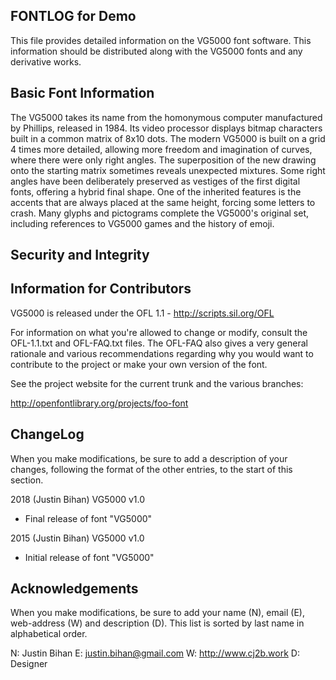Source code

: FONTLOG for Demo
-------------------

This file provides detailed information on the VG5000 font software.
This information should be distributed along with the VG5000 fonts
and any derivative works.


Basic Font Information
--------------------------

The VG5000 takes its name from the homonymous computer manufactured by Phillips, released in 1984. Its video processor displays bitmap characters built in a common matrix of 8x10 dots. The modern VG5000 is built on a grid 4 times more detailed, allowing more freedom and imagination of curves, where there were only right angles. The superposition of the new drawing onto the starting matrix sometimes reveals unexpected mixtures. Some right angles have been deliberately preserved as vestiges of the first digital fonts, offering a hybrid final shape. One of the inherited features is the accents that are always placed at the same height, forcing some letters to crash. Many glyphs and pictograms complete the VG5000's original set, including references to VG5000 games and the history of emoji.

Security and Integrity
-------------------------

Information for Contributors
------------------------------

VG5000 is released under the OFL 1.1 - http://scripts.sil.org/OFL

For information on what you're allowed to change or modify, consult the
OFL-1.1.txt and OFL-FAQ.txt files. The OFL-FAQ also gives a very general
rationale and various recommendations regarding why you would want to
contribute to the project or make your own version of the font.

See the project website for the current trunk and the various branches:

http://openfontlibrary.org/projects/foo-font


ChangeLog
----------

When you make modifications, be sure to add a description of your changes,
following the format of the other entries, to the start of this section.

2018 (Justin Bihan) VG5000 v1.0
- Final release of font "VG5000"

2015 (Justin Bihan) VG5000 v1.0
- Initial release of font "VG5000"


Acknowledgements
-------------------------

When you make modifications, be sure to add your name (N), email (E),
web-address (W) and description (D). This list is sorted by last name in
alphabetical order.

N: Justin Bihan
E: justin.bihan@gmail.com
W: http://www.cj2b.work
D: Designer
◆ ◆ ◆ ◆
Problem: Except for the pictures, write the data out exactly.

Solution to this task:
Source code

: FONTLOG for Demo
-------------------

This file provides detailed information on the VG5000 font software.
This information should be distributed along with the VG5000 fonts
and any derivative works.


Basic Font Information
--------------------------

The VG5000 takes its name from the homonymous computer manufactured by Phillips, released in 1984. Its video processor displays bitmap characters built in a common matrix of 8x10 dots. The modern VG5000 is built on a grid 4 times more detailed, allowing more freedom and imagination of curves, where there were only right angles. The superposition of the new drawing onto the starting matrix sometimes reveals unexpected mixtures. Some right angles have been deliberately preserved as vestiges of the first digital fonts, offering a hybrid final shape. One of the inherited features is the accents that are always placed at the same height, forcing some letters to crash. Many glyphs and pictograms complete the VG5000's original set, including references to VG5000 games and the history of emoji.

Security and Integrity
-------------------------

Information for Contributors
------------------------------

VG5000 is released under the OFL 1.1 - http://scripts.sil.org/OFL

For information on what you're allowed to change or modify, consult the
OFL-1.1.txt and OFL-FAQ.txt files. The OFL-FAQ also gives a very general
rationale and various recommendations regarding why you would want to
contribute to the project or make your own version of the font.

See the project website for the current trunk and the various branches:

http://openfontlibrary.org/projects/foo-font


ChangeLog
----------

When you make modifications, be sure to add a description of your changes,
following the format of the other entries, to the start of this section.

2018 (Justin Bihan) VG5000 v1.0
- Final release of font "VG5000"

2015 (Justin Bihan) VG5000 v1.0
- Initial release of font "VG5000"


Acknowledgements
-------------------------

When you make modifications, be sure to add your name (N), email (E),
web-address (W) and description (D). This list is sorted by last name in
alphabetical order.

N: Justin Bihan
E: justin.bihan@gmail.com
W: http://www.cj2b.work
D: Designer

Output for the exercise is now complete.